The issue is that in planning MVPs, the business operations (such as sales), product and engineering teams focus on a feature set instead of focusing on the core problem and trying to solve for that.

In this piece, I have tried to highlight key differences between MVPs and MFPs.

1. MVPs solve for small but critical parts of a very big problem. For example, if the problem is that a person’s legs hurt from standing and the floor is dirty, the minimum viable product to solve the problem would be a simple, quickly made, low quality (therefore low cost) stool. However, in solving this problem, one might easily consider that a person’s back might also hurt since it doesn’t have anything to rest on (thus suggesting the need to build a chair), and then go even further to think that a person’s hips might also start hurting from sitting on a hardwood surface (thus necessitating the need to add a cushion or foam on the chair). And so, we are no longer talking about MVP, but more about a minimum features product to solve a few different problems. It’s best to create the MVP and then seek user feedback to determine next steps.

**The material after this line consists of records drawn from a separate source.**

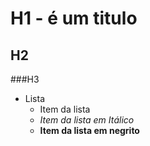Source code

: # H1 - é um titulo
## H2
###H3

* Lista
  + Item da lista
  + *Item da lista em Itálico*
  + **Item da lista em negrito**
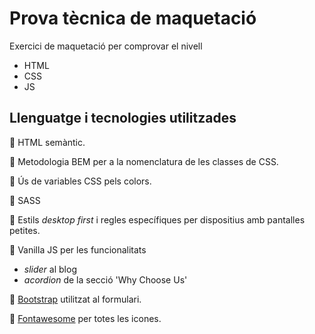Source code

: # Prova tècnica de maquetació
Exercici de maquetació per comprovar el nivell
- HTML
- CSS
- JS

## Llenguatge i tecnologies utilitzades

🍭  HTML semàntic.

🍭  Metodologia BEM per a la nomenclatura de les classes de CSS.

🍭  Ús de variables CSS pels colors.

🍭  SASS

🍭  Estils *desktop first* i regles específiques per dispositius amb pantalles petites.

🍭  Vanilla JS per les funcionalitats 

- *slider* al blog
- *acordion* de la secció 'Why Choose Us'

🍭 [Bootstrap](https://getbootstrap.com/docs/4.0/components/forms/) utilitzat al formulari.

🍭 [Fontawesome](https://fontawesome.com/) per totes les icones.


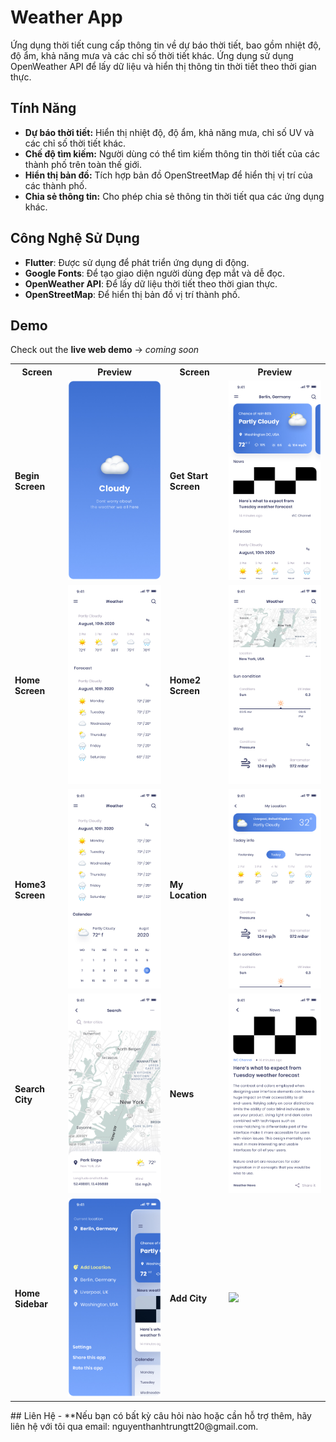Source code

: # Weather App

Ứng dụng thời tiết cung cấp thông tin về dự báo thời tiết, bao gồm nhiệt độ, độ ẩm, khả năng mưa và các chỉ số thời tiết khác. Ứng dụng sử dụng OpenWeather API để lấy dữ liệu và hiển thị thông tin thời tiết theo thời gian thực.

## Tính Năng

- **Dự báo thời tiết:** Hiển thị nhiệt độ, độ ẩm, khả năng mưa, chỉ số UV và các chỉ số thời tiết khác.
- **Chế độ tìm kiếm:** Người dùng có thể tìm kiếm thông tin thời tiết của các thành phố trên toàn thế giới.
- **Hiển thị bản đồ:** Tích hợp bản đồ OpenStreetMap để hiển thị vị trí của các thành phố.
- **Chia sẻ thông tin:** Cho phép chia sẻ thông tin thời tiết qua các ứng dụng khác.

## Công Nghệ Sử Dụng

- **Flutter**: Được sử dụng để phát triển ứng dụng di động.
- **Google Fonts**: Để tạo giao diện người dùng đẹp mắt và dễ đọc.
- **OpenWeather API**: Để lấy dữ liệu thời tiết theo thời gian thực.
- **OpenStreetMap**: Để hiển thị bản đồ vị trí thành phố.

## Demo 

Check out the **live web demo** -> _coming soon_

<table>
  <tr>
    <th>Screen</th>
    <th>Preview</th>
    <th>Screen</th>
    <th>Preview</th>
  </tr>
  <tr>
    <td><strong>Begin Screen</strong></td>
    <td><img src="assets/images/Splash%20screen.jpg" width="300"></td>
    <td><strong>Get Start Screen</strong></td>
    <td><img src="assets/images/Home.jpg" width="300"></td>
  </tr>
  <tr>
    <td><strong>Home Screen</strong></td>
    <td><img src="assets/images/Home%202.jpg" width="300"></td>
    <td><strong>Home2 Screen</strong></td>
    <td><img src="assets/images/Home%203.jpg" width="300"></td>
  </tr>
  </tr>
    <tr>
    <td><strong>Home3 Screen</strong></td>
    <td><img src="assets/images/Home%204.jpg" width="300"></td>
    <td><strong>My Location</strong></td>
    <td><img src="assets/images/My%20Location.jpg" width="300"></td>
  </tr>
  <tr>
    <td><strong>Search City</strong></td>
    <td><img src="assets/images/Search%20City.jpg" width="300"></td>
    <td><strong>News</strong></td>
    <td><img src="assets/images/News.jpg" width="300"></td>
  </tr>
  <tr>
    <td><strong>Home Sidebar</strong></td>
    <td><img src="assets/images/Home%20Sidebar.jpg" width="300"></td>
    <td><strong>Add City</strong></td>
    <td><img src="assets/images/add_city.jpg" width="300"></td>
  </tr>
</table>
## Liên Hệ
- **Nếu bạn có bất kỳ câu hỏi nào hoặc cần hỗ trợ thêm, hãy liên hệ với tôi qua email: nguyenthanhtrungtt20@gmail.com.



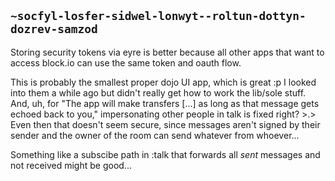 ## `~socfyl-losfer-sidwel-lonwyt--roltun-dottyn-dozrev-samzod`
Storing security tokens via eyre is better because all other apps that want to access block.io can use the same token and oauth flow.

This is probably the smallest proper dojo UI app, which is great :p I looked into them a while ago but didn't really get how to work the lib/sole stuff. And, uh, for "The app will make transfers [...] as long as that message gets echoed back to you," impersonating other people in talk is fixed right? >.> Even then that doesn't seem secure, since messages aren't signed by their sender and the owner of the room can send whatever from whoever...

Something like a subscibe path in :talk that forwards all *sent* messages and not received might be good...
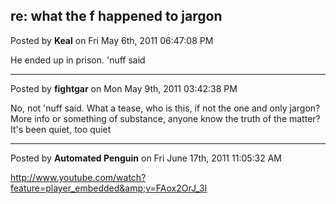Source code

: ## re: what the f happened to jargon
Posted by **Keal** on Fri May 6th, 2011 06:47:08 PM

He ended up in prison. 'nuff said

--------------------------------------------------------------------------------

Posted by **fightgar** on Mon May 9th, 2011 03:42:38 PM

No, not 'nuff said.  What a tease, who is this, if not the one and only jargon?
More info or something of substance, anyone know the truth of the matter?  It's
been quiet, too quiet

--------------------------------------------------------------------------------

Posted by **Automated Penguin** on Fri June 17th, 2011 11:05:32 AM

<http://www.youtube.com/watch?feature=player_embedded&amp;v=FAox2OrJ_3I>
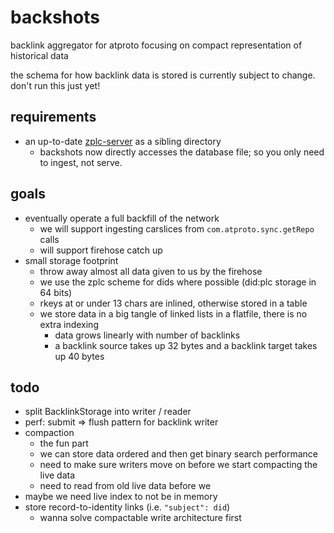 # backshots

backlink aggregator for atproto focusing on compact representation of historical data

the schema for how backlink data is stored is currently subject to change.
don't run this just yet!

## requirements

- an up-to-date [zplc-server](https://github.com/char/zplc-server) as a sibling directory
  - backshots now directly accesses the database file; so you only need to ingest, not serve.

## goals

- eventually operate a full backfill of the network
  - we will support ingesting carslices from `com.atproto.sync.getRepo` calls
  - will support firehose catch up
- small storage footprint
  - throw away almost all data given to us by the firehose
  - we use the zplc scheme for dids where possible (did:plc storage in 64 bits)
  - rkeys at or under 13 chars are inlined, otherwise stored in a table
  - we store data in a big tangle of linked lists in a flatfile, there is no extra indexing
    - data grows linearly with number of backlinks
    - a backlink source takes up 32 bytes and a backlink target takes up 40 bytes

## todo

- split BacklinkStorage into writer / reader
- perf: submit ⇒ flush pattern for backlink writer
- compaction
  - the fun part
  - we can store data ordered and then get binary search performance
  - need to make sure writers move on before we start compacting the live data
  - need to read from old live data before we
- maybe we need live index to not be in memory
- store record-to-identity links (i.e. `"subject": did`)
  - wanna solve compactable write architecture first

2. MVPs are not intended to offer a great experience. They are built to purely address the most important problem. In doing so, product managers are deliberate in parking any new problems they discover in the backlog and use that for future development. But if the product manager starts to focus too much on user experience, design and ease of use, then they are deliberately introducing new features and the focus is no longer on viability. The focus is shifted to features. Going back to our stool example, if the focus was on experience, comfort, design and ease of use, then the product developers are going to end up with a recliner and not a stool. It’s easy to lose track of the end goal and try to solve for multiple problems with the first iteration, but this takes longer to deliver and delays the gathering of important feedback.

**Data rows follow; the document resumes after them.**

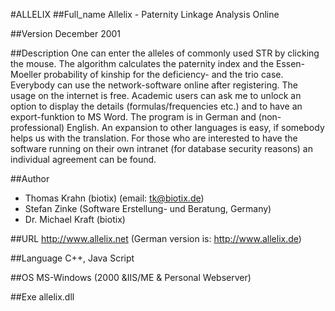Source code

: #ALLELIX
##Full_name
Allelix - Paternity Linkage Analysis Online

##Version
December 2001

##Description
One can enter the alleles of commonly used STR by clicking the mouse. The algorithm calculates the paternity index and the Essen-Moeller probability of kinship for the deficiency- and the trio case. Everybody can use the network-software online after registering. The usage on the internet is free. Academic users can ask me to unlock an option to display the details (formulas/frequencies etc.) and to have an export-funktion to MS Word. The program is in German and (non-professional) English. An expansion to other languages is easy, if somebody helps us with the translation. For those who are interested to have the software running on their own intranet (for database security reasons) an individual agreement can be found.

##Author
* Thomas Krahn (biotix) (email: tk@biotix.de)
* Stefan Zinke (Software Erstellung- und Beratung, Germany)
* Dr. Michael Kraft (biotix)

##URL
http://www.allelix.net (German version is: http://www.allelix.de)

##Language
C++, Java Script

##OS
MS-Windows (2000 &IIS/ME & Personal Webserver)

##Exe
allelix.dll

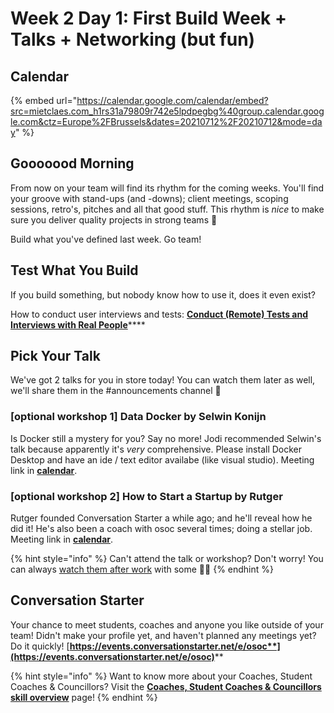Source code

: # Week 2 Day 1: First Build Week + Talks + Networking (but fun)

## Calendar

{% embed url="https://calendar.google.com/calendar/embed?src=mietclaes.com_h1rs31a79809r742e5lpdpegbg%40group.calendar.google.com&ctz=Europe%2FBrussels&dates=20210712%2F20210712&mode=day" %}

## Gooooood Morning

From now on your team will find its rhythm for the coming weeks. You'll find your groove with stand-ups (and -downs); client meetings, scoping sessions, retro's, pitches and all that good stuff. This rhythm is _nice_ to make sure you deliver quality projects in strong teams 💪

Build what you've defined last week. Go team!

## Test What You Build

If you build something, but nobody know how to use it, does it even exist?

How to conduct user interviews and tests: [**Conduct (Remote) Tests and Interviews with Real People**](https://help.osoc.be/global/tutorials/how-to-conduct-remote-tests-and-interviews-with-real-people)****

## Pick Your Talk

We've got 2 talks for you in store today! You can watch them later as well, we'll share them in the #announcements channel 🥳

### \[optional workshop 1] Data Docker by Selwin Konijn

Is Docker still a mystery for you? Say no more! Jodi recommended Selwin's talk because apparently it's _very_ comprehensive. Please install Docker Desktop and have an ide / text editor availabe (like visual studio). Meeting link in [**calendar**](week-1-day-2.md).

### \[optional workshop 2] How to Start a Startup by Rutger

Rutger founded Conversation Starter a while ago; and he'll reveal how he did it! He's also been a coach with osoc several times; doing a stellar job. Meeting link in [**calendar**](week-1-day-2.md).

{% hint style="info" %}
Can't attend the talk or workshop? Don't worry! You can always [watch them after work](../../workshops-and-talks.md) with some 🍿🥤
{% endhint %}

## Conversation Starter

Your chance to meet students, coaches and anyone you like outside of your team! Didn't make your profile yet, and haven't planned any meetings yet? Do it quickly! [**https://events.conversationstarter.net/e/osoc**](https://events.conversationstarter.net/e/osoc)****

{% hint style="info" %}
Want to know more about your Coaches, Student Coaches & Councillors? Visit the [**Coaches, Student Coaches & Councillors skill overview**](../../coaches/) page!&#x20;
{% endhint %}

3. Finally, MVPs are cheaper to build (relatively speaking). This is because MVPs are built on the idea that product managers and the delivery team will get something out to the market that does the job it is supposed to do. Goals of MVPs include being able to test the market, collect feedback, improve and launch a better version through future iteration. MFPs on the other hand have a set of features that need to be delivered. While the intent is not to take longer for delivery, it is easy to include features and sub-features that are not required to solve the biggest problem. It is common to witness scope creep and end up in a situation where the product and development teams are solving multiple problems all at the same time.

Let me clarify this — in the example used above, the biggest problem to solve was the person’s legs hurting from standing for too long. Therefore, the stool was the fastest option, thus the minimum viable product. One can say a chair would still solve the same problem which is entirely correct. But if the goal instead was to solve for backache and sore legs from standing too long, then most definitely, the chair is would be the minimum viable product.

Therefore, in order to identify what your minimum viable product looks like, it is very important to understand the problems you are trying to solve for and rank them in the order of biggest first.

As a product management consultant at Bottle Rocket, I am a big advocate of MVPs, as well as iterating and improving. This allows our partners to continuously improve and deliver features and enhancements with every release to their products, but also get something out in the market as quick as possible. If you are a product manager working on new products, challenge yourself to identify and rank problems and solve for the biggest problem first — thus allowing you to get to market quickly with an MVP.